Diastolic dysfunction contributes independently to all-cause mortality (reported hazard ratios range from 1.8 to 10). Although its annual mortality rate (reported at 8%/year to 17%/year) is only half of that of systolic dysfunction, it makes a significant contribution to adverse cardiac outcomes and accounts for about 40% of CHF morbidity and mortality. The presence of a third heart sound and hepatojugular reflux increases the risk of an adverse cardiac event by nearly 30% each.

Similarly, increases in plasma norepinephrine, BNP, NT-proBNP, and copeptin levels correlate strongly with mortality risk, representing compensatory responses to a failing heart. Anemia has been linked to outcome, with each 1% fall in hematocrit correlating with a 2% rise in 1-year mortality.

DIAGNOSIS, CLASSIFICATION, AND RISK STRATIFICATION (6,10,18,21,29, 30, 31, 32, 33, 34, 35, 36, 37, 38, 39, 40, 41 and 42)

Clinical recognition of heart failure can be difficult. Early stages of the condition produce few symptoms or signs, and CHF can be hard to differentiate from other causes of acute dyspnea. Many of the symptoms of CHF (which are often the manifestations of compensatory mechanisms) are nonspecific and at times misleading, which results in both overdiagnosis and underdiagnosis. As many as 40% of patients being treated on clinical grounds for CHF do not fulfill the basic echocardiographic criteria for the condition, whereas more than half of CHF patients go undetected. Consequently, practical laboratory aids to clinical diagnosis have been sought.

Clinical Diagnosis

As noted, most symptoms and signs are individually neither very sensitive nor specific, but taken together, they can provide a reasonable estimate of pretest probability and aid in test selection and interpretation.

Clinical Criteria

Clinical features identified in the Framingham Heart Study as having the greatest predictive value and capable of serving as major criteria for the diagnosis of CHF include the following:

Paroxysmal nocturnal dyspnea
Orthopnea
Elevated jugular venous pressure
Presence of rales (crackles) on chest exam
Third heart sound
Cardiomegaly or pulmonary edema on chest x-ray
Weight loss of 10 lb in 5 days in response to treatment for CHF

Other findings that make a lesser contribution to diagnosis (minor criteria) include peripheral edema, nocturnal cough, exertional dyspnea, hepatomegaly, pleural effusion, and tachycardia (heart rate >120 beats/min).

The earliest findings (fatigability, dyspnea on exertion, unexplained weight gain) are quite nonspecific. A story of orthopnea or paroxysmal nocturnal dyspnea is much more suggestive, as is the finding of basilar rales on pulmonary examination (although the absence of rales does not rule out CHF [negative predictive value, 35%]). The finding of S₃ is among the most specific of physical signs (the specificity for systolic dysfunction approaches 90%), but it is often difficult to elicit and may not be present in early or mild disease (sensitivity <35%); it also can occur in the absence of LV failure in elderly patients with hypertension and those with valvular mitral regurgitation. Hepatojugular reflux (sometimes referred to as abdominojugular reflux) has a specificity of almost 95% but a sensitivity of less than 25%. The presence of any three major criteria (e.g., S₃, cardiomegaly, basilar rales) constitutes reasonable presumptive evidence for the diagnosis.

The assessment of volume status can be difficult; orthostatic signs are sensitive for the detection of dehydration, but the detection of volume overload is more problematic unless it is marked. Blood pressure response to the Valsalva maneuver has been proposed as an improved means for assessing volume overload status. As volume increases, there is an exaggerated increase in the initial rise in blood pressure that occurs shortly after the onset of bearing down but a loss of the rebound increase in blood pressure that typically occurs after relaxation. This can be elicited by inflating the blood pressure cuff to 15 mm Hg above systolic pressure during normal respiration and listening for the return of Korotkoff sounds during and after the Valsalva maneuver.
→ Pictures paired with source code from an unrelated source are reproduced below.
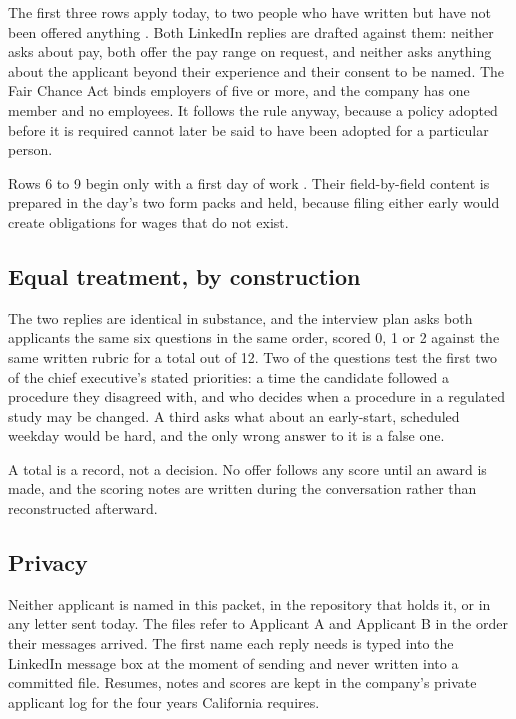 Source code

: The first three rows apply today, to two people who have written but have not
been offered anything \cite{calab4323,cagov12952}. Both LinkedIn replies are
drafted against them: neither asks about pay, both offer the pay range on
request, and neither asks anything about the applicant beyond their experience
and their consent to be named. The Fair Chance Act binds employers of five or
more, and the company has one member and no employees. It follows the rule
anyway, because a policy adopted before it is required cannot later be said to
have been adopted for a particular person.

Rows 6 to 9 begin only with a first day of work
\cite{uscisi92026,everify2026,calab2814,eddregister2026,eddnewhire2026}. Their
field-by-field content is
prepared in the day's two form packs and held, because filing either early
would create obligations for wages that do not exist.

\subsection{Equal treatment, by construction}

The two replies are identical in substance, and the interview plan asks both
applicants the same six questions in the same order, scored 0, 1 or 2 against
the same written rubric for a total out of 12. Two of the questions test the
first two of the chief executive's stated priorities: a time the candidate
followed a procedure they disagreed with, and who decides when a procedure in a
regulated study may be changed. A third asks what about an early-start,
scheduled weekday would be hard, and the only wrong answer to it is a false one.

A total is a record, not a decision. No offer follows any score until an award
is made, and the scoring notes are written during the conversation rather than
reconstructed afterward.

\subsection{Privacy}

Neither applicant is named in this packet, in the repository that holds it, or
in any letter sent today. The files refer to Applicant A and Applicant B in the
order their messages arrived. The first name each reply needs is typed into the
LinkedIn message box at the moment of sending and never written into a committed
file. Resumes, notes and scores are kept in the company's private applicant log
for the four years California requires.


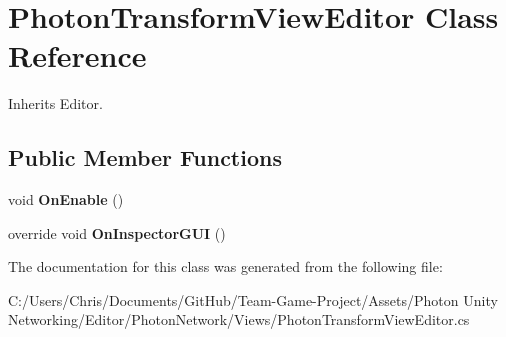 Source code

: \hypertarget{class_photon_transform_view_editor}{}\section{Photon\+Transform\+View\+Editor Class Reference}
\label{class_photon_transform_view_editor}


Inherits Editor.

\subsection*{Public Member Functions}
\begin{DoxyCompactItemize}
\item 
void {\bfseries On\+Enable} ()\hypertarget{class_photon_transform_view_editor_afe5f66904b0ded9661737d633d976d8c}{}\label{class_photon_transform_view_editor_afe5f66904b0ded9661737d633d976d8c}

\item 
override void {\bfseries On\+Inspector\+G\+UI} ()\hypertarget{class_photon_transform_view_editor_a2c9f8512545a3a004af03fd03829df20}{}\label{class_photon_transform_view_editor_a2c9f8512545a3a004af03fd03829df20}

\end{DoxyCompactItemize}


The documentation for this class was generated from the following file\+:\begin{DoxyCompactItemize}
\item 
C\+:/\+Users/\+Chris/\+Documents/\+Git\+Hub/\+Team-\/\+Game-\/\+Project/\+Assets/\+Photon Unity Networking/\+Editor/\+Photon\+Network/\+Views/Photon\+Transform\+View\+Editor.\+cs\end{DoxyCompactItemize}
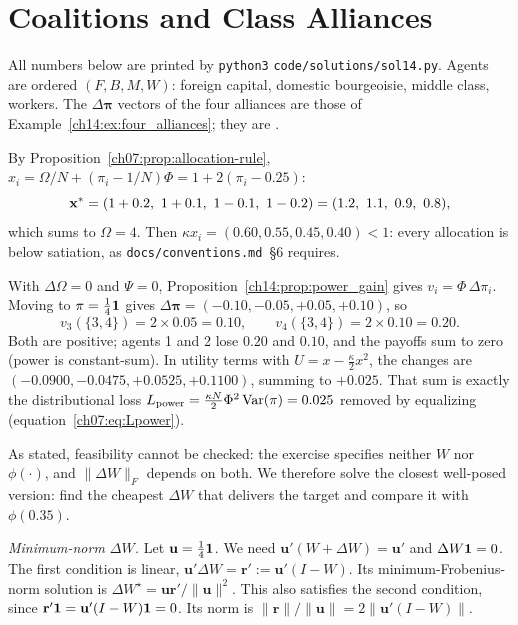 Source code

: \documentclass[../solutions_manual.tex]{subfiles}
\begin{document}
\ifSubfilesClassLoaded{\setcounter{chapter}{13}}{}%
\setcounter{chapter}{13}%
\chapter{Coalitions and Class Alliances}\label{sol14}
\sloppy

All numbers below are printed by \texttt{python3} \nolinkurl{code/solutions/sol14.py}. Agents are ordered $(F, B, M, W)$: foreign capital, domestic bourgeoisie, middle class, workers. The $\Delta\boldsymbol{\pi}$ vectors of the four alliances are those of Example~\ref{ch14:ex:four_alliances}; they are \illustrative.

 By Proposition~\ref{ch07:prop:allocation-rule}, $x_i = \Omega/N + (\pi_i - 1/N)\Phi = 1 + 2(\pi_i - 0.25)$:
\[
\x^* = (1 + 0.2,\ 1 + 0.1,\ 1 - 0.1,\ 1 - 0.2) = (1.2,\ 1.1,\ 0.9,\ 0.8),
\]
which sums to $\Omega = 4$. Then $\kappa x_i = (0.60, 0.55, 0.45, 0.40) < 1$: every allocation is below satiation, as \texttt{docs/conventions.md}~\S6 requires.

 With $\Delta\Omega = 0$ and $\Psi = 0$, Proposition~\ref{ch14:prop:power_gain} gives $v_i = \Phi\,\Delta\pi_i$. Moving to $\boldsymbol{\pi} = \frac14\ones$ gives $\Delta\boldsymbol{\pi} = (-0.10, -0.05, +0.05, +0.10)$, so
\[
v_3(\{3,4\}) = 2\times 0.05 = 0.10, \qquad v_4(\{3,4\}) = 2\times 0.10 = 0.20 .
\]
Both are positive; agents 1 and 2 lose $0.20$ and $0.10$, and the payoffs sum to zero (power is constant-sum). In utility terms with $U = x - \frac{\kappa}{2}x^2$, the changes are $(-0.0900, -0.0475, +0.0525, +0.1100)$, summing to $+0.025$. That sum is exactly the distributional loss $L_{\text{power}} = \frac{\kappa N}{2}\Phi^2\Var(\boldsymbol{\pi}) = 0.025$ removed by equalizing (equation~\eqref{ch07:eq:Lpower}).

 As stated, feasibility cannot be checked: the exercise specifies neither $W$ nor $\phi(\cdot)$, and $\|\Delta W\|_F$ depends on both. We therefore solve the closest well-posed version: find the cheapest $\Delta W$ that delivers the target and compare it with $\phi(0.35)$.

\emph{Minimum-norm $\Delta W$.} Let $\mathbf{u} = \frac14\ones$. We need $\mathbf{u}'(W + \Delta W) = \mathbf{u}'$ and $\Delta W\ones = 0$. The first condition is linear, $\mathbf{u}'\Delta W = \mathbf{r}' := \mathbf{u}'(I - W)$. Its minimum-Frobenius-norm solution is $\Delta W^\star = \mathbf{u}\mathbf{r}'/\|\mathbf{u}\|^2$. This also satisfies the second condition, since $\mathbf{r}'\ones = \mathbf{u}'(I - W)\ones = 0$. Its norm is $\|\mathbf{r}\|/\|\mathbf{u}\| = 2\|\mathbf{u}'(I - W)\|$.
\end{document}
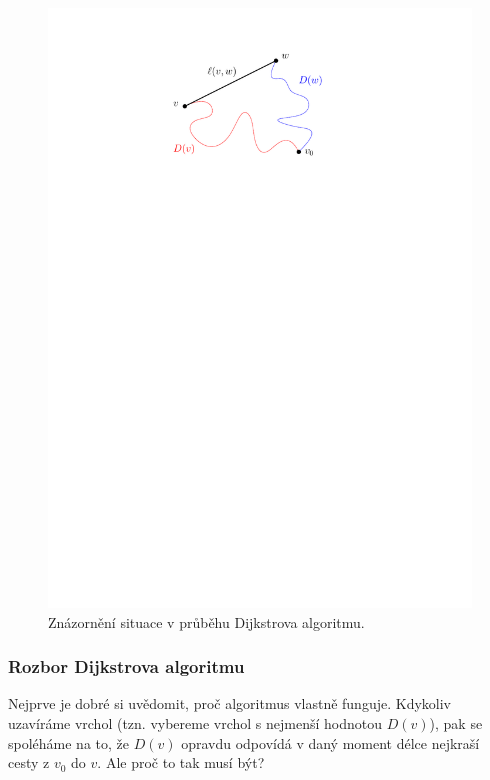 \begin{figure}[h]
    \centering
    \includegraphics[scale=\graphimgsize]{components/images/ch01_dijkstra_kratsi_cesta.pdf}
    \caption{Znázornění situace v průběhu Dijkstrova algoritmu.}
    \label{fig:dijkstra_kratsi_cesta}
\end{figure}

\subsubsection{Rozbor Dijkstrova algoritmu}

Nejprve je dobré si uvědomit, proč algoritmus vlastně funguje. Kdykoliv uzavíráme vrchol (tzn. vybereme vrchol s nejmenší hodnotou $D(v)$), pak se spoléháme na to, že $D(v)$ opravdu odpovídá v daný moment délce nejkraší cesty z $v_0$ do $v$. Ale proč to tak musí být?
Clinical Recognition of Systolic and Diastolic Dysfunction

Identifying the underlying pathophysiology can facilitate management, but making the diagnosis and distinguishing between systolic and diastolic dysfunction on clinical grounds can be difficult because the symptoms and signs can be similar in both forms of heart failure and both may coexist in the same patient. Systolic dysfunction and its associated LV dilation may be manifested by a third heart sound, laterally displaced apical impulse, and a mitral regurgitant murmur. Signs of systemic venous hypertension (jugular venous distention, leg edema) may be prominent. In diastolic heart failure with its associated LV hypertrophy, there may be a fourth heart sound and an LV lift or heave but little lateral displacement of the apical impulse. Due to resistance to diastolic filling, signs of systemic venous hypertension may become evident earlier but are usually not as prominent as in systolic dysfunction.

Laboratory Diagnosis

The absence of diagnostic clinical findings in early stages of CHF and the lack of diagnostic sensitivity and specificity for those manifestations that develop later lead to dependence on laboratory testing, especially functional cardiac imaging.

Chest X-Ray

The plain chest film remains an excellent, readily available test for the initial diagnosis of CHF. Characteristic findings include upper zone flow redistribution (“cephalization”), cardiomegaly, and signs of interstitial edema (prominent interstitial markings, Kerley “B” lines, and perihilar haziness). Patients who develop CHF only during exertion may not show characteristic interstitial edema changes on plain film, but cardiomegaly and upper zone redistribution may be present. The sensitivity of the chest film for cardiomegaly is about 80%.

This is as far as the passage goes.